__TASK DETAILS__. The stretch from the line with "1. In the left sidebar, click **Settings**." through the line with "1. Paste the" in the records below: write it out exactly, and nothing else.

:: RECORD EXCERPTS

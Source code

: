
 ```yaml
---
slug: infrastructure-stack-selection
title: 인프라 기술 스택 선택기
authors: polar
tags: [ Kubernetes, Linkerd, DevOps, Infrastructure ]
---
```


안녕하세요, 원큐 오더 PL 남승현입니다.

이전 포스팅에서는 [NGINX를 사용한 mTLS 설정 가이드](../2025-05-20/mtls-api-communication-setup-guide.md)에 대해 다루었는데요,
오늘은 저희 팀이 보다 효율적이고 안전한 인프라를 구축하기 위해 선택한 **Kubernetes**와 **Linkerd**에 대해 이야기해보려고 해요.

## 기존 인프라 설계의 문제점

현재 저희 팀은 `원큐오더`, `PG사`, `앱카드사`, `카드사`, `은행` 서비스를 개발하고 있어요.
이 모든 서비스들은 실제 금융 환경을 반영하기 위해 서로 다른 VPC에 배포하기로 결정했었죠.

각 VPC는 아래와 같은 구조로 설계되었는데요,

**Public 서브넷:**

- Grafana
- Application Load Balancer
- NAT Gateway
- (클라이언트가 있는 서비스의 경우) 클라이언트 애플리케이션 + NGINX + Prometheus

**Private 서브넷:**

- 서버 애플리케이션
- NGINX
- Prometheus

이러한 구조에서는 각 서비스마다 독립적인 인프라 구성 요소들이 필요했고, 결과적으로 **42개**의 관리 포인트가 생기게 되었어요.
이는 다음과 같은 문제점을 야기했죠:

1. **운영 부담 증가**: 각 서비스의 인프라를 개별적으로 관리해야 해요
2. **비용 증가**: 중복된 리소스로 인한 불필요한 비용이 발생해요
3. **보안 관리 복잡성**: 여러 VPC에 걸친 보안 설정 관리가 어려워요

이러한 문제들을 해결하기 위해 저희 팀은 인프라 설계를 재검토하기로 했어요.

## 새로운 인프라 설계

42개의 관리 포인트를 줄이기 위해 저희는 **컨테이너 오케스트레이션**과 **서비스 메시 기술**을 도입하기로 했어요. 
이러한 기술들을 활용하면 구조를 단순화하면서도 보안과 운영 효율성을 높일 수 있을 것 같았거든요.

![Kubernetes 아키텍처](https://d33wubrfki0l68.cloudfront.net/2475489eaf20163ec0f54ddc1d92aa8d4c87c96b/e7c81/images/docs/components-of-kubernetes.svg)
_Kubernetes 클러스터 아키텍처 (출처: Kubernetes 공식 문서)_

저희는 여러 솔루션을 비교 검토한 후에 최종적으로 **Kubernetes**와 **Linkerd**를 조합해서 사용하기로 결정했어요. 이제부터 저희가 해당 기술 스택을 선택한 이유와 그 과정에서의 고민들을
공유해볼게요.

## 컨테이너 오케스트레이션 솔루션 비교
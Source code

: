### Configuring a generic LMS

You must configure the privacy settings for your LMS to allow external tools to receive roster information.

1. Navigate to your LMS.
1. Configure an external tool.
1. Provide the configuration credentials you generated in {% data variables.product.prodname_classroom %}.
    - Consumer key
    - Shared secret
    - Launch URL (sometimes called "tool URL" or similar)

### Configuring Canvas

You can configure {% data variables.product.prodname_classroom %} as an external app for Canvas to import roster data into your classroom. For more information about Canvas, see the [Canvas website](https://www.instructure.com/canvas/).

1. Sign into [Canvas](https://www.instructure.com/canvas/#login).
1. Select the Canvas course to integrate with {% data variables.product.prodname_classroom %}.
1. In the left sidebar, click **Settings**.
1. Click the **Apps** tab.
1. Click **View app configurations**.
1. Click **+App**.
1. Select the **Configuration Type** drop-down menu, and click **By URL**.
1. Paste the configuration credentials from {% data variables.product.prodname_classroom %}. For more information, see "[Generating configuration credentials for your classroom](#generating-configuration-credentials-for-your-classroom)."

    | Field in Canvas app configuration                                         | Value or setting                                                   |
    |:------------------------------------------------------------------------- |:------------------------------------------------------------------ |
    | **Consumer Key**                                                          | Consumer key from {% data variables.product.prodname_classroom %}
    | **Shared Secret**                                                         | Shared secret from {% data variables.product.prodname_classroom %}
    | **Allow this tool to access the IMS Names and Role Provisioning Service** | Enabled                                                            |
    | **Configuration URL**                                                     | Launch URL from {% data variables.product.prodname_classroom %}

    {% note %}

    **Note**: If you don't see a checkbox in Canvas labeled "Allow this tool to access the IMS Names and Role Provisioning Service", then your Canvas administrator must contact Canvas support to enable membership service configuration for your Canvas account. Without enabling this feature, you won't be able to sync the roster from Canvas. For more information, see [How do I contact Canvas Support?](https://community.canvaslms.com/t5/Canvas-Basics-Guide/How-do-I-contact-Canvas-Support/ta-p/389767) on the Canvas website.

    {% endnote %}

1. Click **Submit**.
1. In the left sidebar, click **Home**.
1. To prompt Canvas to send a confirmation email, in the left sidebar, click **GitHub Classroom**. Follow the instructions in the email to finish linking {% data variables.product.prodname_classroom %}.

::::

__TASK RESPONSE__.
1. In the left sidebar, click **Settings**.
1. Click the **Apps** tab.
1. Click **View app configurations**.
1. Click **+App**.
1. Select the **Configuration Type** drop-down menu, and click **By URL**.
1. Paste the configuration credentials from {% data variables.product.prodname_classroom %}. For more information, see "[Generating configuration credentials for your classroom](#generating-configuration-credentials-for-your-classroom)."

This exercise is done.